--- Information given Enclosed Below ---

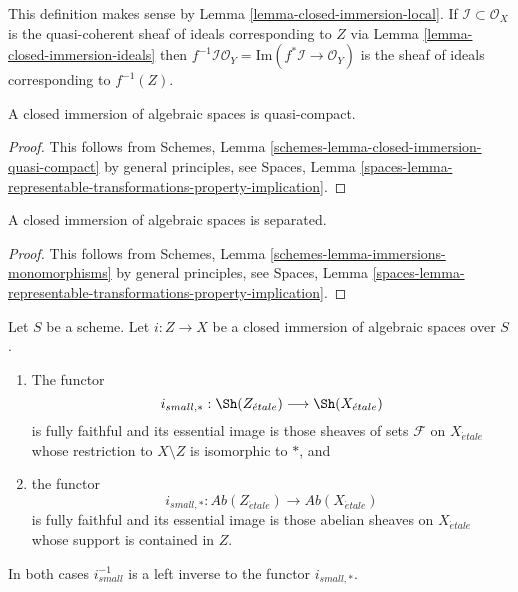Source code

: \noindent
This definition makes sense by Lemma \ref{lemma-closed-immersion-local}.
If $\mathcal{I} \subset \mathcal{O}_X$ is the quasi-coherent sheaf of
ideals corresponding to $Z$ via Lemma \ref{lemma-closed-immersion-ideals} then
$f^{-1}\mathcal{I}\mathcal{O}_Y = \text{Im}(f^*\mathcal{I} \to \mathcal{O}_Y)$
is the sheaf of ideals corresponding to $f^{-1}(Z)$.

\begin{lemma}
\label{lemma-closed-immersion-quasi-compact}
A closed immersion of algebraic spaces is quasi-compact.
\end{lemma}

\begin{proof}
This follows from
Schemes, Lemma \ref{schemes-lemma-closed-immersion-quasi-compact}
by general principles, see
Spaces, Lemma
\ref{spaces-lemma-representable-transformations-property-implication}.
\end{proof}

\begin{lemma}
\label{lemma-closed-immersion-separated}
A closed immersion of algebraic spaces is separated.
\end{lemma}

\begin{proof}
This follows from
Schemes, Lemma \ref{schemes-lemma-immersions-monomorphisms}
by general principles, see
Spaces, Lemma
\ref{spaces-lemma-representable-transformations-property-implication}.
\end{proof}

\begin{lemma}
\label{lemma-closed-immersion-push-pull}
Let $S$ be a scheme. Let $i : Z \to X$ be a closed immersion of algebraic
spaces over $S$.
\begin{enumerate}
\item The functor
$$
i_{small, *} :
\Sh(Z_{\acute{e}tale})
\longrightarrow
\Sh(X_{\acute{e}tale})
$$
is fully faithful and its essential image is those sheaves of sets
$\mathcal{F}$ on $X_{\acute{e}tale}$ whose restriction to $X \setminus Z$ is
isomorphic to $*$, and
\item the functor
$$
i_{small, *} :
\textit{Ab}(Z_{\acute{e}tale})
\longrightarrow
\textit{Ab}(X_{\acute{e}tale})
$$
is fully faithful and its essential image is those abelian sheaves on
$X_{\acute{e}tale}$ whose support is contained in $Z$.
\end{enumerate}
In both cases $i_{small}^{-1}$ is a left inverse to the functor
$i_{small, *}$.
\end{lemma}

--- End of Enclosed Information given ---

- [Aim of the task]:
Your task is to transcribe the line containing "This definition makes" and every line after it, through the last line of the data, exactly as written and with nothing more.

- [Answer section]:
This definition makes sense by Lemma \ref{lemma-closed-immersion-local}.
If $\mathcal{I} \subset \mathcal{O}_X$ is the quasi-coherent sheaf of
ideals corresponding to $Z$ via Lemma \ref{lemma-closed-immersion-ideals} then
$f^{-1}\mathcal{I}\mathcal{O}_Y = \text{Im}(f^*\mathcal{I} \to \mathcal{O}_Y)$
is the sheaf of ideals corresponding to $f^{-1}(Z)$.

\begin{lemma}
\label{lemma-closed-immersion-quasi-compact}
A closed immersion of algebraic spaces is quasi-compact.
\end{lemma}

\begin{proof}
This follows from
Schemes, Lemma \ref{schemes-lemma-closed-immersion-quasi-compact}
by general principles, see
Spaces, Lemma
\ref{spaces-lemma-representable-transformations-property-implication}.
\end{proof}

\begin{lemma}
\label{lemma-closed-immersion-separated}
A closed immersion of algebraic spaces is separated.
\end{lemma}

\begin{proof}
This follows from
Schemes, Lemma \ref{schemes-lemma-immersions-monomorphisms}
by general principles, see
Spaces, Lemma
\ref{spaces-lemma-representable-transformations-property-implication}.
\end{proof}

\begin{lemma}
\label{lemma-closed-immersion-push-pull}
Let $S$ be a scheme. Let $i : Z \to X$ be a closed immersion of algebraic
spaces over $S$.
\begin{enumerate}
\item The functor
$$
i_{small, *} :
\Sh(Z_{\acute{e}tale})
\longrightarrow
\Sh(X_{\acute{e}tale})
$$
is fully faithful and its essential image is those sheaves of sets
$\mathcal{F}$ on $X_{\acute{e}tale}$ whose restriction to $X \setminus Z$ is
isomorphic to $*$, and
\item the functor
$$
i_{small, *} :
\textit{Ab}(Z_{\acute{e}tale})
\longrightarrow
\textit{Ab}(X_{\acute{e}tale})
$$
is fully faithful and its essential image is those abelian sheaves on
$X_{\acute{e}tale}$ whose support is contained in $Z$.
\end{enumerate}
In both cases $i_{small}^{-1}$ is a left inverse to the functor
$i_{small, *}$.
\end{lemma}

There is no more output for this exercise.